→ Your instructions
Copy all lines containing the string "import" from the records below.

→ Data extract
===============
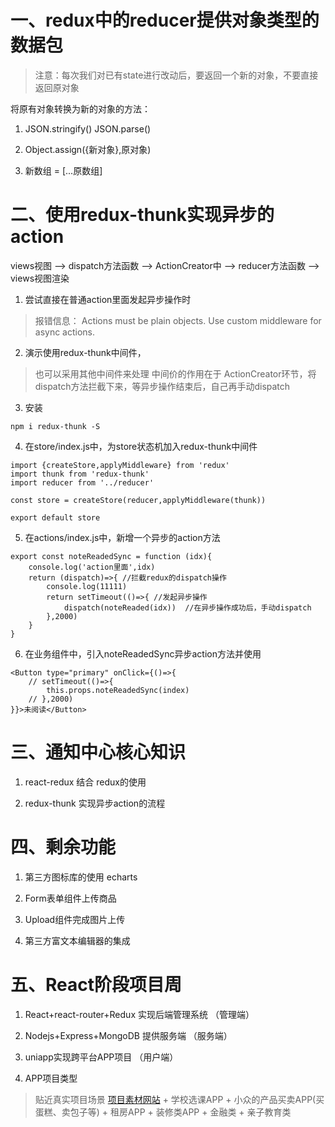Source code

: # 一、redux中的reducer提供对象类型的数据包

> 注意：每次我们对已有state进行改动后，要返回一个新的对象，不要直接返回原对象

将原有对象转换为新的对象的方法：

1. JSON.stringify()  JSON.parse()

2. Object.assign({新对象},原对象)

3. 新数组 = [...原数组]


# 二、使用redux-thunk实现异步的action

views视图 --> dispatch方法函数 --> ActionCreator中 --> reducer方法函数 --> views视图渲染

1. 尝试直接在普通action里面发起异步操作时
> 报错信息： Actions must be plain objects. Use custom middleware for async actions.

2. 演示使用redux-thunk中间件，
> 也可以采用其他中间件来处理
> 中间价的作用在于 ActionCreator环节，将dispatch方法拦截下来，等异步操作结束后，自己再手动dispatch

3. 安装
```
npm i redux-thunk -S
```

4. 在store/index.js中，为store状态机加入redux-thunk中间件

```
import {createStore,applyMiddleware} from 'redux'
import thunk from 'redux-thunk' 
import reducer from '../reducer'

const store = createStore(reducer,applyMiddleware(thunk))

export default store
```

5. 在actions/index.js中，新增一个异步的action方法
```
export const noteReadedSync = function (idx){
    console.log('action里面',idx)
    return (dispatch)=>{ //拦截redux的dispatch操作
        console.log(11111)
        return setTimeout(()=>{ //发起异步操作
            dispatch(noteReaded(idx))  //在异步操作成功后，手动dispatch
        },2000)
    }
}
```

6. 在业务组件中，引入noteReadedSync异步action方法并使用
```
<Button type="primary" onClick={()=>{
    // setTimeout(()=>{
        this.props.noteReadedSync(index)
    // },2000)
}}>未阅读</Button>
```


# 三、通知中心核心知识

1. react-redux 结合 redux的使用

2. redux-thunk 实现异步action的流程


# 四、剩余功能

1. 第三方图标库的使用  echarts

2. Form表单组件上传商品

3. Upload组件完成图片上传

4. 第三方富文本编辑器的集成


# 五、React阶段项目周

1. React+react-router+Redux  实现后端管理系统 （管理端）

2. Nodejs+Express+MongoDB  提供服务端  （服务端）

3. uniapp实现跨平台APP项目 （用户端）

4. APP项目类型 
> 贴近真实项目场景
> [项目素材网站](https://ibaotu.com/index.php?m=tags&a=index&class=0-0-0-0-0-c0&key=appquantaosheji&p=3)
    + 学校选课APP
    + 小众的产品买卖APP(买蛋糕、卖包子等)
    + 租房APP 
    + 装修类APP
    + 金融类
    + 亲子教育类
===============
→ Exercise solution
import {createStore,applyMiddleware} from 'redux'
import thunk from 'redux-thunk' 
import reducer from '../reducer'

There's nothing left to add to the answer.